House prices fell by 0.8% in June as demand for homebuying fell following the stamp duty hikes.
The latest Nationwide House Price Index showed, over the last year to June prices have risen by 2.1% compared to 3.5% in May.
Some areas of the UK performed better than others with Northern Ireland seeing the value of a typical home soar by 9.7% in the year to June.
This is compared to East Anglia, the weakest performing region, where prices inched up by 1.1%.
The value of a typical property in the UK is now £271,619.
Robert Gardner, Nationwide’s chief economist, said: “The softening in price growth may reflect weaker demand following the increase in stamp duty at the start of April.
“Nevertheless, we still expect activity to pick up as the summer progresses, despite ongoing economic uncertainties in the global economy, since underlying conditions for potential homebuyers in the UK remain supportive.
“The unemployment rate remains low, earnings are rising at a healthy pace in real terms (i.e. after accounting for inflation), household balance sheets are strong and borrowing costs are likely to moderate a little if Bank Rate is lowered further in the coming quarters as we and most other analysts expect.”
Whilst Northern Ireland experienced the biggest price hikes, Scotland recorded a 4.5% annual rise, while Wales saw a 2.6% increase.
The North was the top performing region in England, with prices up 5.5%.
Nationwide also looked at the price performance of different types of property over the April to June period. It said terraced homes had seen the biggest proportional rise – increasing by 3.6% over the last year.
Flats only grew in price by 0.3% on average compared with 2.3% in the previous quarter of the year. Semi-detached properties recorded a 3.3% annual increase, while detached properties saw a 3.2% year-on-year rise.
With prices falling, many buyers might be tempted to wait for further rises. However, Nationwide predicts activity is likely to pick up and experts say waiting may not pay off.
Amy Reynolds, head of sales at Richmond estate agency Antony Roberts, said: “While many sellers are reducing asking prices to attract interest, we’re still agreeing a strong number of sales – and prices are largely holding firm.
“We’re also seeing buyers lose out because they hesitated, expecting further price drops, only for someone else to come in and secure the property.
“My advice to buyers is simple: if you like a property, make an offer. The worst that can happen is it’s rejected. Don’t wait for the bottom of the market – you’ll only know when it was in hindsight, and if the right property isn’t available at that exact moment, you won’t benefit anyway.

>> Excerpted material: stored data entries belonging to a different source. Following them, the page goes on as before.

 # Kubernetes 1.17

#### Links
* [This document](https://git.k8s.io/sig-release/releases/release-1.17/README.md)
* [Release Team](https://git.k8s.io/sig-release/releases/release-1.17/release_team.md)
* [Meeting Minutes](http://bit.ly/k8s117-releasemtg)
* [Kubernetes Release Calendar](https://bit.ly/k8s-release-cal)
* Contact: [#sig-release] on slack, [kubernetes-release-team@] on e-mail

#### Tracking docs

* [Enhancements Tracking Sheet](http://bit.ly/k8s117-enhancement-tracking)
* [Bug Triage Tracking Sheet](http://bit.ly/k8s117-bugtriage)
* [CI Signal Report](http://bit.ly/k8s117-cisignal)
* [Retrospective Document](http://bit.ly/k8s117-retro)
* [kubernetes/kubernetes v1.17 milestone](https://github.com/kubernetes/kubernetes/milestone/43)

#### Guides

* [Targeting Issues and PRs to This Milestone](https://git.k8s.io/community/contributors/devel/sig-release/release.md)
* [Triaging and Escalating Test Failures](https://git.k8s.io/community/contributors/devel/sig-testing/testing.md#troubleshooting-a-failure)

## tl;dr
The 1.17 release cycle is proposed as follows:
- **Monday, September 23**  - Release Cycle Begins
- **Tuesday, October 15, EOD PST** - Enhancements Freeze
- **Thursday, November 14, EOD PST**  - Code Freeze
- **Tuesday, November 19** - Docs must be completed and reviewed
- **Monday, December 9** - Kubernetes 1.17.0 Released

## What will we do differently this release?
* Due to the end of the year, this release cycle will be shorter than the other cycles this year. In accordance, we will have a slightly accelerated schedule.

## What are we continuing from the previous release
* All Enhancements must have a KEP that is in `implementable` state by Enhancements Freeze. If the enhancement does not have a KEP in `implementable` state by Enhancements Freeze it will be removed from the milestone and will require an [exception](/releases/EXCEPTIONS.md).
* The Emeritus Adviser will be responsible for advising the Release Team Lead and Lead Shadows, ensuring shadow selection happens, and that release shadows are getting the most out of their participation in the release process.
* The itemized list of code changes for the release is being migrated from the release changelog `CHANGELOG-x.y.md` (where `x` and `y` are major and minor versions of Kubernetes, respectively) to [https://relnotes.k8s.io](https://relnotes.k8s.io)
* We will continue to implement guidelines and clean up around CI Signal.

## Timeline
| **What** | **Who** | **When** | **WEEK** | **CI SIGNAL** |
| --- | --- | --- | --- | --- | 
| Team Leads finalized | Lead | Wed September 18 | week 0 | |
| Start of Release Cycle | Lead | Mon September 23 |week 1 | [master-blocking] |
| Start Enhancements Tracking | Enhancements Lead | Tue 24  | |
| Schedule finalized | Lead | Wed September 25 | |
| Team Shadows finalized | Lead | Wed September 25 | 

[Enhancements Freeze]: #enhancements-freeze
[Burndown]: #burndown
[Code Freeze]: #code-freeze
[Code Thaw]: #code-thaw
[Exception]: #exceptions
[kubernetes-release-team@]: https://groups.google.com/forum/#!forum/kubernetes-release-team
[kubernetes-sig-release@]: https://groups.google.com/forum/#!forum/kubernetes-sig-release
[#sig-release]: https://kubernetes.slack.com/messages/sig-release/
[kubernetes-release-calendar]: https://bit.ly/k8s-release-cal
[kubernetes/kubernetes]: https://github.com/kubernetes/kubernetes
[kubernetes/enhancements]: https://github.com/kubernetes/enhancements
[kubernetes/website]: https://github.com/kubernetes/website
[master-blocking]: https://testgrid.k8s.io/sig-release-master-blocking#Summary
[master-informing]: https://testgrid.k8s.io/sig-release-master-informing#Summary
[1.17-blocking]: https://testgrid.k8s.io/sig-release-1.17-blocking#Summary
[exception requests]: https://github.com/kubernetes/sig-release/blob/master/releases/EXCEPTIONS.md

“If you find the right home now, go for it. Treat it as a place to live, not just an investment.”
Meanwhile, Rosie Hooper, chartered financial planner at Quilter Cheviot thinks buyers may have a window of opportunity this summer before things pick up in Autumn.
“We are not far away from the summer holidays starting which can be a quieter period for the housing market as many households prioritise holidays over house hunting,” she said.
“With schools off and professionals away, activity often slows across the board, from viewings to mortgage processing, leading to a natural lull in transactions. This may already be weighing on house prices, and we could see further downward pressure in the coming months.
“However, a seasonal dip is nothing new. Prices could fall slightly more over the period, but we may not see any major price movements until the market begins to warm up again in early autumn, when buyers and sellers return with renewed focus.”